* _Source records_
==============================

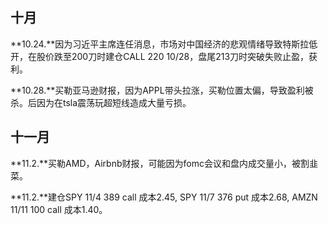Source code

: ## 十月

**10.24.**因为习近平主席连任消息，市场对中国经济的悲观情绪导致特斯拉低开，在股价跌至200刀时建仓CALL 220  10/28，盘尾213刀时突破失败止盈，获利。

**10.28.**买勒亚马逊财报，因为APPL带头拉涨，买勒位置太偏，导致盈利被杀。后因为在tsla震荡玩超短线造成大量亏损。

## **十一月**

**11.2.**买勒AMD，Airbnb财报，可能因为fomc会议和盘内成交量小，被割韭菜。

**11.2.**建仓SPY 11/4 389 call 成本2.45, SPY 11/7 376 put 成本2.68, AMZN 11/11 100 call 成本1.40。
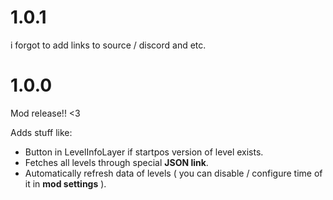 # 1.0.1
i forgot to add links to source / discord and etc.

# 1.0.0
Mod release!! <3

Adds stuff like:
- Button in LevelInfoLayer if startpos version of level exists. 
- Fetches all levels through special **JSON link**.
- Automatically refresh data of levels ( you can disable / configure time of it in **mod settings** ).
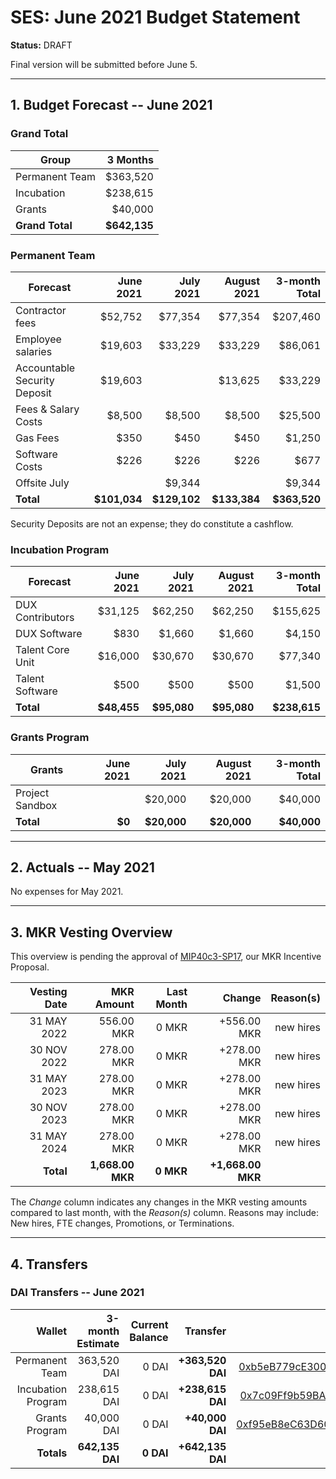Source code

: # SES: June 2021 Budget Statement

**Status:** DRAFT

Final version will be submitted before June 5.

---

## 1. Budget Forecast -- June 2021

### Grand Total

| Group           | 3 Months       |
|-----------------|---------------:|
| Permanent Team  |       $363,520 |
| Incubation      |       $238,615 |
| Grants          |        $40,000 |
| **Grand Total** |   **$642,135** |

### Permanent Team

| Forecast                     | June 2021 | July 2021 | August 2021 | 3-month Total |
|------------------------------|----------:|----------:|------------:|--------------:|
| Contractor fees              |   $52,752 |   $77,354 |     $77,354 |      $207,460 |
| Employee salaries            |   $19,603 |   $33,229 |     $33,229 |       $86,061 |
| Accountable Security Deposit |   $19,603 |           |     $13,625 |       $33,229 |
| Fees & Salary Costs          |    $8,500 |    $8,500 |      $8,500 |       $25,500 |
| Gas Fees                     |      $350 |      $450 |        $450 |        $1,250 |
| Software Costs               |      $226 |      $226 |        $226 |          $677 |
| Offsite July                 |           |    $9,344 |             |        $9,344 |
| **Total**                    |**$101,034**|**$129,102**|**$133,384**|  **$363,520**|

Security Deposits are not an expense; they do constitute a cashflow.

### Incubation Program

| Forecast         | June 2021 | July 2021 | August 2021 | 3-month Total |
|------------------|----------:|----------:|------------:|--------------:|
| DUX Contributors |   $31,125 |   $62,250 |     $62,250 |      $155,625 |
| DUX Software     |      $830 |    $1,660 |      $1,660 |        $4,150 |
| Talent Core Unit |   $16,000 |   $30,670 |     $30,670 |       $77,340 |
| Talent Software  |      $500 |      $500 |        $500 |        $1,500 |
| **Total**        |**$48,455**|**$95,080** | **$95,080**|   **$238,615**|

### Grants Program

| Grants          | June 2021 | July 2021 | August 2021 | 3-month Total |
|-----------------|----------:|----------:|------------:|--------------:|
| Project Sandbox |           |   $20,000 |     $20,000 |       $40,000 |
| **Total**       |     **$0**|**$20,000**|  **$20,000**|    **$40,000**|

---

## 2. Actuals -- May 2021

No expenses for May 2021.

---

## 3. MKR Vesting Overview

This overview is pending the approval of [MIP40c3-SP17](https://forum.makerdao.com/t/mip40c3-sp17-sustainable-ecosystem-scaling-core-unit-mkr-budget-ses-001/8043), our MKR Incentive Proposal.
 
|  Vesting Date         |       MKR Amount | Last Month |        Change |      Reason(s) |
|----------------------:|-----------------:|-----------:|--------------:|---------------:|
|  31 MAY 2022          |       556.00 MKR |      0 MKR |   +556.00 MKR |      new hires |
|  30 NOV 2022          |       278.00 MKR |      0 MKR |   +278.00 MKR |      new hires |
|  31 MAY 2023          |       278.00 MKR |      0 MKR |   +278.00 MKR |      new hires |
|  30 NOV 2023          |       278.00 MKR |      0 MKR |   +278.00 MKR |      new hires |
|  31 MAY 2024          |       278.00 MKR |      0 MKR |   +278.00 MKR |      new hires |
|  **Total**            | **1,668.00 MKR** |  **0 MKR** | **+1,668.00 MKR** |                |

The *Change* column indicates any changes in the MKR vesting amounts compared to last month, with the *Reason(s)* column. Reasons may include: New hires, FTE changes, Promotions, or Terminations.

---

## 4. Transfers

### DAI Transfers -- June 2021

|             Wallet | 3-month Estimate | Current Balance |         Transfer |                          Multi-sig Address |
|-------------------:|-----------------:|----------------:|-----------------:|-------------------------------------------:|
|     Permanent Team |      363,520 DAI |           0 DAI | **+363,520 DAI** | [0xb5eB779cE300024EDB3dF9b6C007E312584f6F4f](https://gnosis-safe.io/app/#/safes/0xb5eB779cE300024EDB3dF9b6C007E312584f6F4f/balances) |
| Incubation Program |      238,615 DAI |           0 DAI | **+238,615 DAI** | [0x7c09Ff9b59BAAebfd721cbDA3676826aA6d7BaE8](https://gnosis-safe.io/app/#/safes/0x7c09Ff9b59BAAebfd721cbDA3676826aA6d7BaE8/balances) |
|     Grants Program |       40,000 DAI |           0 DAI |  **+40,000 DAI** | [0xf95eB8eC63D6059bA62b0A8A7F843c7D92f41de2](https://gnosis-safe.io/app/#/safes/0xf95eB8eC63D6059bA62b0A8A7F843c7D92f41de2/balances) |
|     **Totals**     |  **642,135 DAI** |       **0 DAI** | **+642,135 DAI** |                                            |
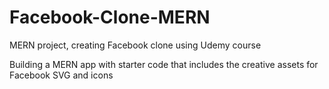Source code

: # Facebook-Clone-MERN
MERN project, creating Facebook clone using Udemy course

Building a MERN app with starter code that includes the creative assets for Facebook SVG and icons

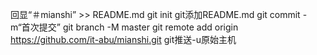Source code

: 回显“＃mianshi” >> README.md 
git init 
git添加README.md 
git commit -m“首次提交” 
git branch -M master 
git remote add origin https://github.com/it-abu/mianshi.git
 git推送-u原始主机
                
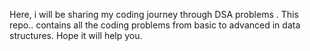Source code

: Here, i will be sharing my coding journey through DSA problems . This repo.. contains all the coding problems from basic to advanced in data structures. Hope it will help you.
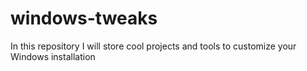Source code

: # windows-tweaks
In this repository I will store cool projects and tools to customize your Windows installation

==============================

* _Instructions to follow_
Repeat word for word, leaving out the pictures, each line of the records from the line that holds "git推送-u原始主机" through the final one.

* _Worked solution_
 git推送-u原始主机
                
Source code

: Here, i will be sharing my coding journey through DSA problems . This repo.. contains all the coding problems from basic to advanced in data structures. Hope it will help you.
Source code

: # windows-tweaks
In this repository I will store cool projects and tools to customize your Windows installation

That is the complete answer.